Since the start of the pandemic and the crash in oil prices, leaders have been given much advice: stay positive and don’t panic; think long term, not just short term; and continue to innovate. But leaders need more than sermons. Most would agree they should innovate now; they are often stymied by a lack of clarity about how to innovate in a practical way, especially when peo­ple are remote and money is tight. Below are key actions that leaders can take to innovate effectively.

Address beliefs

Peter Drucker famously observed that culture eats strat­egy for breakfast. But what can gnaw away at the effective­ness of an organization’s culture? Poor beliefs. If culture is a set of shared beliefs that drive behavior, then leaders need to be proactive in maintaining useful beliefs and addressing potentially harmful beliefs.

For example, if employees believe that helping the company to innovate is just working them­selves out of a job, then there will be little honest participation in innovation efforts. If people think they’re just a supplier and feel too little of themselves, they will have resigned themselves to being spectators while the compe­tition innovates. If people believe they are not creative or not an engineer and, therefore, cannot innovate, this will also impair any innovation efforts.

The beliefs of the team and organization may have changed radically in the last couple of months. Due to urgency, some beliefs may have changed for the bet­ter, resulting in people being way more open to new approaches. Due to fear, some beliefs may have changed for the worse resulting in people feeling stuck and helpless.
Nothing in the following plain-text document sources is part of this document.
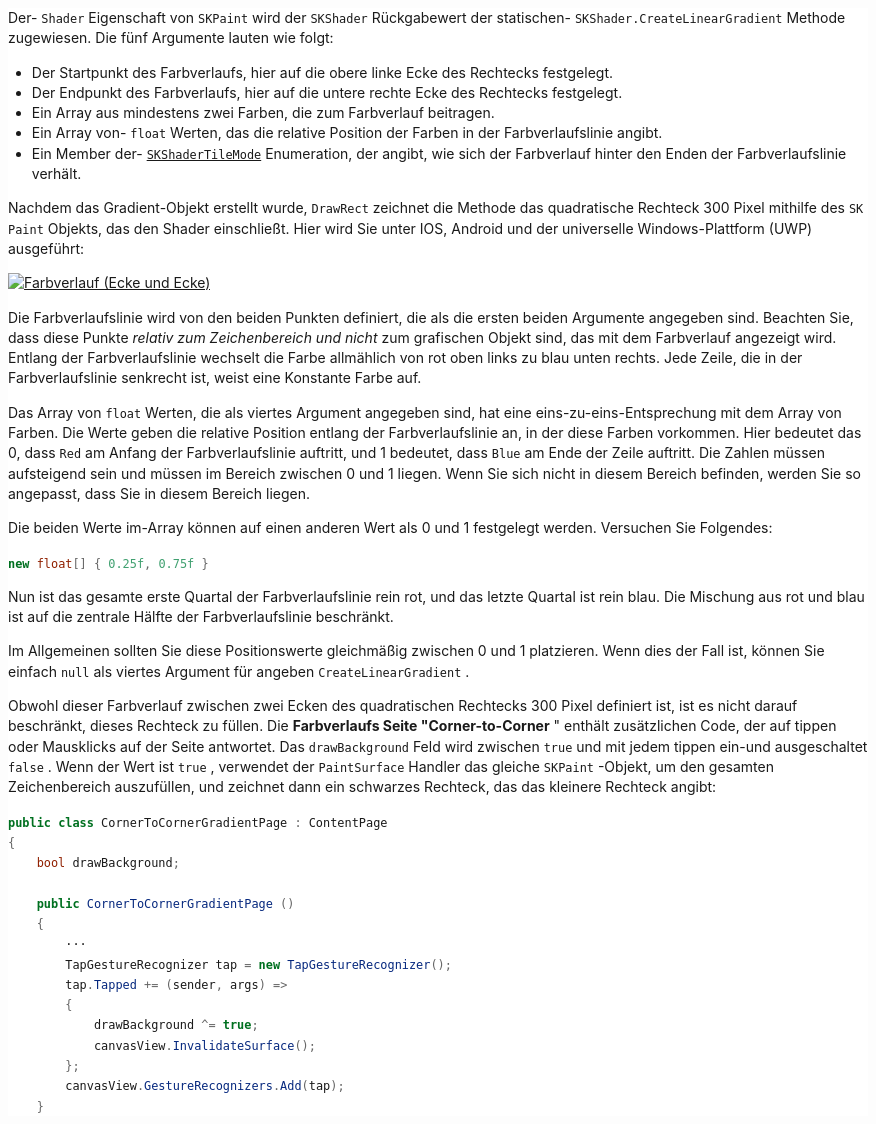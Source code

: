 Der- `Shader` Eigenschaft von `SKPaint` wird der `SKShader` Rückgabewert der statischen- `SKShader.CreateLinearGradient` Methode zugewiesen. Die fünf Argumente lauten wie folgt:

- Der Startpunkt des Farbverlaufs, hier auf die obere linke Ecke des Rechtecks festgelegt.
- Der Endpunkt des Farbverlaufs, hier auf die untere rechte Ecke des Rechtecks festgelegt.
- Ein Array aus mindestens zwei Farben, die zum Farbverlauf beitragen.
- Ein Array von- `float` Werten, das die relative Position der Farben in der Farbverlaufslinie angibt.
- Ein Member der- [`SKShaderTileMode`](xref:SkiaSharp.SKShaderTileMode) Enumeration, der angibt, wie sich der Farbverlauf hinter den Enden der Farbverlaufslinie verhält.

Nachdem das Gradient-Objekt erstellt wurde, `DrawRect` zeichnet die Methode das quadratische Rechteck 300 Pixel mithilfe des `SKPaint` Objekts, das den Shader einschließt. Hier wird Sie unter IOS, Android und der universelle Windows-Plattform (UWP) ausgeführt:

[![Farbverlauf (Ecke und Ecke)](linear-gradient-images/CornerToCornerGradient.png "Farbverlauf (Ecke und Ecke)")](linear-gradient-images/CornerToCornerGradient-Large.png#lightbox)

Die Farbverlaufslinie wird von den beiden Punkten definiert, die als die ersten beiden Argumente angegeben sind. Beachten Sie, dass diese Punkte _relativ zum Zeichenbereich und_ _nicht_ zum grafischen Objekt sind, das mit dem Farbverlauf angezeigt wird. Entlang der Farbverlaufslinie wechselt die Farbe allmählich von rot oben links zu blau unten rechts. Jede Zeile, die in der Farbverlaufslinie senkrecht ist, weist eine Konstante Farbe auf.

Das Array von `float` Werten, die als viertes Argument angegeben sind, hat eine eins-zu-eins-Entsprechung mit dem Array von Farben. Die Werte geben die relative Position entlang der Farbverlaufslinie an, in der diese Farben vorkommen. Hier bedeutet das 0, dass `Red` am Anfang der Farbverlaufslinie auftritt, und 1 bedeutet, dass `Blue` am Ende der Zeile auftritt. Die Zahlen müssen aufsteigend sein und müssen im Bereich zwischen 0 und 1 liegen. Wenn Sie sich nicht in diesem Bereich befinden, werden Sie so angepasst, dass Sie in diesem Bereich liegen.

Die beiden Werte im-Array können auf einen anderen Wert als 0 und 1 festgelegt werden. Versuchen Sie Folgendes:

```csharp
new float[] { 0.25f, 0.75f }
```

Nun ist das gesamte erste Quartal der Farbverlaufslinie rein rot, und das letzte Quartal ist rein blau. Die Mischung aus rot und blau ist auf die zentrale Hälfte der Farbverlaufslinie beschränkt.

Im Allgemeinen sollten Sie diese Positionswerte gleichmäßig zwischen 0 und 1 platzieren. Wenn dies der Fall ist, können Sie einfach `null` als viertes Argument für angeben `CreateLinearGradient` .

Obwohl dieser Farbverlauf zwischen zwei Ecken des quadratischen Rechtecks 300 Pixel definiert ist, ist es nicht darauf beschränkt, dieses Rechteck zu füllen. Die **Farbverlaufs Seite "Corner-to-Corner** " enthält zusätzlichen Code, der auf tippen oder Mausklicks auf der Seite antwortet. Das `drawBackground` Feld wird zwischen `true` und mit jedem tippen ein-und ausgeschaltet `false` . Wenn der Wert ist `true` , verwendet der `PaintSurface` Handler das gleiche `SKPaint` -Objekt, um den gesamten Zeichenbereich auszufüllen, und zeichnet dann ein schwarzes Rechteck, das das kleinere Rechteck angibt: 

```csharp
public class CornerToCornerGradientPage : ContentPage
{
    bool drawBackground;

    public CornerToCornerGradientPage ()
    {
        ···
        TapGestureRecognizer tap = new TapGestureRecognizer();
        tap.Tapped += (sender, args) =>
        {
            drawBackground ^= true;
            canvasView.InvalidateSurface();
        };
        canvasView.GestureRecognizers.Add(tap);
    }

```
What does the team likely believe today? Take steps to support the positive beliefs and address the negative beliefs.

Insist on synergy

Many key teams work well together, but many do not live up to their potential to innovate well together. This may due to team barriers like being separated by distance, team culture, educational differences or even incentive structures. Sometimes it is because leaders did not push the teams to innovate together effectively.

For many companies, engineering and field operations (i.e., “books and boots”) will likely have high-synergistic innovation potential. Engineering has lots of specialized knowledge, and field operation leaders have practical insight on where that knowledge could be best applied.

Leaders need to identify those groups (and there may be more than two) with high-synergistic innovation potential. They need to ensure they are organized to work together with an innovation process and within an innovation cycle and not let any barriers get in the way.

Create high-touch, high-tech innovation environments

High-touch innovation environments are characterized by an engaged network of teams and leaders working together on ideas and bringing them to fruition. High-tech innovation environments are characterized by robust information systems that help aggregate and organize innovative ideas and facilitate networks of innovators across the organiza­tion.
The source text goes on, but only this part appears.